Each line below must be reproduced exactly as it stands. Pictures stay out of the copy.

(Saved data entries)
* * * *
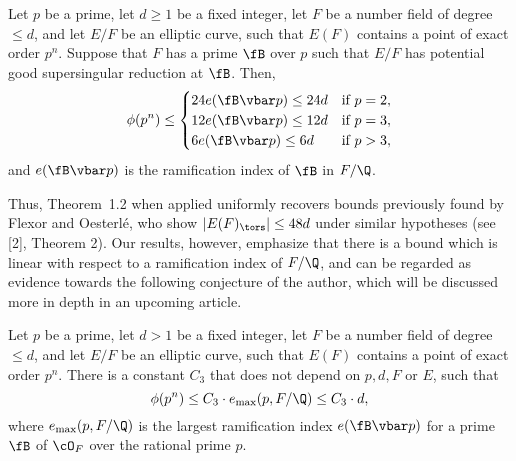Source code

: \begin{thm} %
Let $p$ be a prime, let $d \geq 1$ be a fixed integer, let $F$ be a number field of degree $\leq d$, and let $E/F$ be an elliptic curve, such that $E(F)$ contains a point of exact order $p^n$. Suppose that $F$ has a prime $\fB$ over $p$ such that $E/F$ has potential good supersingular reduction at $\fB$. Then, 
	\[
	\phi(p^n) \leq
	\begin{cases}
	24e(\fB \vbar p) \leq 24d & \text{if } p= 2, \\
	12e(\fB \vbar p) \leq 12d & \text{if } p= 3, \\
	6e(\fB \vbar p) \leq 6d & \text{if } p > 3,
	\end{cases}
	\]
and $e(\fB \vbar p)$ is the ramification index of $\fB$ in $F/\Q$. 
\end{thm}


Thus, Theorem~1.2 when applied uniformly recovers bounds previously found by Flexor and Oesterl\'e, who show $|E(F)_\tors| \leq 48d$ under similar hypotheses (see [2], Theorem 2). Our results, however, emphasize that there is a bound which is linear with respect to a ramification index of $F/\Q$, and can be regarded as evidence towards the following conjecture of the author, which will be discussed more in depth in an upcoming article.


\begin{conj} %
Let $p$ be a prime, let $d > 1$ be a fixed integer, let $F$ be a number field of degree $\leq d$, and let $E/F$ be an elliptic curve, such that $E(F)$ contains a point of exact order $p^n$. There is a constant $C_3$ that does not depend on $p, d, F$ or $E$, such that
	\[
	\phi(p^n) \leq C_3 \cdot e_{\max}(p,F/\Q) \leq C_3 \cdot d,
	\]
where $e_{\max}(p,F/\Q)$ is the largest ramification index $e(\fB \vbar p)$ for a prime $\fB$ of $\cO_F$ over the rational prime $p$. 
\end{conj}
* * * *
**Solution to this problem**
Source code

: \begin{thm} %
Let $p$ be a prime, let $d \geq 1$ be a fixed integer, let $F$ be a number field of degree $\leq d$, and let $E/F$ be an elliptic curve, such that $E(F)$ contains a point of exact order $p^n$. Suppose that $F$ has a prime $\fB$ over $p$ such that $E/F$ has potential good supersingular reduction at $\fB$. Then, 
	\[
	\phi(p^n) \leq
	\begin{cases}
	24e(\fB \vbar p) \leq 24d & \text{if } p= 2, \\
	12e(\fB \vbar p) \leq 12d & \text{if } p= 3, \\
	6e(\fB \vbar p) \leq 6d & \text{if } p > 3,
	\end{cases}
	\]
and $e(\fB \vbar p)$ is the ramification index of $\fB$ in $F/\Q$. 
\end{thm}


Thus, Theorem~1.2 when applied uniformly recovers bounds previously found by Flexor and Oesterl\'e, who show $|E(F)_\tors| \leq 48d$ under similar hypotheses (see [2], Theorem 2). Our results, however, emphasize that there is a bound which is linear with respect to a ramification index of $F/\Q$, and can be regarded as evidence towards the following conjecture of the author, which will be discussed more in depth in an upcoming article.


\begin{conj} %
Let $p$ be a prime, let $d > 1$ be a fixed integer, let $F$ be a number field of degree $\leq d$, and let $E/F$ be an elliptic curve, such that $E(F)$ contains a point of exact order $p^n$. There is a constant $C_3$ that does not depend on $p, d, F$ or $E$, such that
	\[
	\phi(p^n) \leq C_3 \cdot e_{\max}(p,F/\Q) \leq C_3 \cdot d,
	\]
where $e_{\max}(p,F/\Q)$ is the largest ramification index $e(\fB \vbar p)$ for a prime $\fB$ of $\cO_F$ over the rational prime $p$. 
\end{conj}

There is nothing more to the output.